Although the program’s students can be taught in English,
they must provide health education in a country in which some 87
languages are spoken. Also, poor roads make it time-consuming to
bring students into villages for hands-on training.
“One of the unanticipated outcomes of this initiative,”
Murray said, “is the stronger relationship built among the
scattered college faculties and government health ministry. In our
workshops they develop a common focus on their country’s most
critical health needs. More important, our program’s graduates
report that the work they’re doing is making a real difference
in the quality of health care people now receive.”
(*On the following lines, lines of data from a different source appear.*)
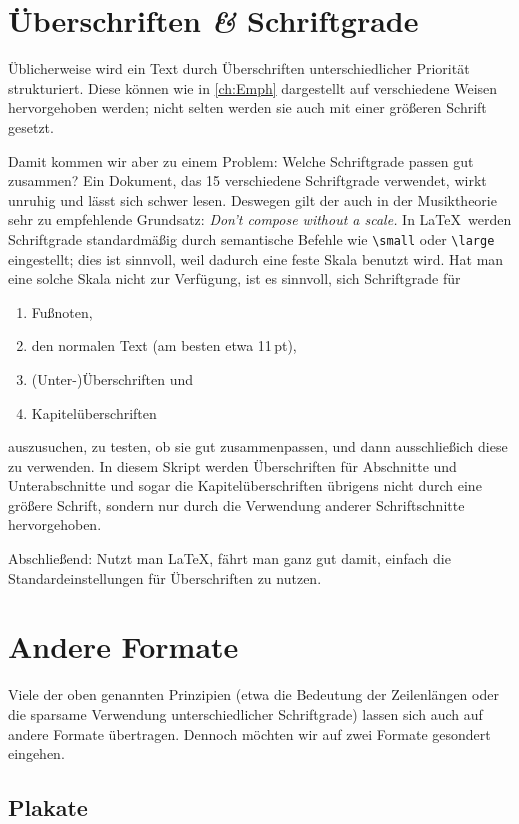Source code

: \section{Überschriften \emph{\&} Schriftgrade}

Üblicherweise wird ein Text durch Überschriften unterschiedlicher Priorität
strukturiert. Diese können wie in \cref{ch:Emph} dargestellt auf verschiedene
Weisen hervorgehoben werden; nicht selten werden sie auch mit einer größeren
Schrift gesetzt.

Damit kommen wir aber zu einem Problem: Welche Schriftgrade passen gut
zusammen? Ein Dokument, das 15 verschiedene Schriftgrade verwendet, wirkt
unruhig und lässt sich schwer lesen. Deswegen gilt der auch in der Musiktheorie
sehr zu empfehlende Grundsatz: \emph{Don’t compose without a scale.} In \LaTeX\
werden Schriftgrade standardmäßig durch semantische Befehle wie \verb!\small!
oder \verb!\large! eingestellt; dies ist sinnvoll, weil dadurch eine feste Skala
benutzt wird. Hat man eine solche Skala nicht zur Verfügung, ist es sinnvoll,
sich Schriftgrade für
\begin{enumerate}[nosep]
\item Fußnoten,
\item den normalen Text (am besten etwa 11\,pt),
\item (Unter-)Überschriften und
\item Kapitelüberschriften
\end{enumerate}
auszusuchen, zu testen, ob sie gut zusammenpassen, und dann ausschließich diese
zu verwenden. In diesem Skript werden Überschriften für Abschnitte und
Unterabschnitte und sogar die Kapitelüberschriften übrigens nicht durch eine
größere Schrift, sondern nur durch die Verwendung anderer Schriftschnitte
hervorgehoben.

Abschließend: Nutzt man \LaTeX, fährt man ganz gut damit, einfach die
Standardeinstellungen für Überschriften zu nutzen.

\section{Andere Formate}

Viele der oben genannten Prinzipien (etwa die Bedeutung der Zeilenlängen
oder die sparsame Verwendung unterschiedlicher Schriftgrade) lassen sich auch
auf andere Formate übertragen. Dennoch möchten wir auf zwei Formate gesondert
eingehen.

\subsection{Plakate}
“We will be evaluating the program’s impact in more
detail,” she continued, “but we already know two areas
that need more attention: mental health, particularly in families
who’ve lost parents or husbands to HIV/AIDS; and a CD-ROM-based
means of continuing the education of graduating students, so they
can become more effective teachers and keep up with new training
materials.”
Three Ethiopians on whom Murray will be counting to play big roles
in bringing improved health care to their country include two nursing
professors and an official with the nation’s ministry of health—they
are the nursing students she advised almost a decade ago at Emory.
“This is really their project,” Murray said. “We’re
there to help them in whatever ways we can, with the ultimate goal
of improving health care in Ethiopia.”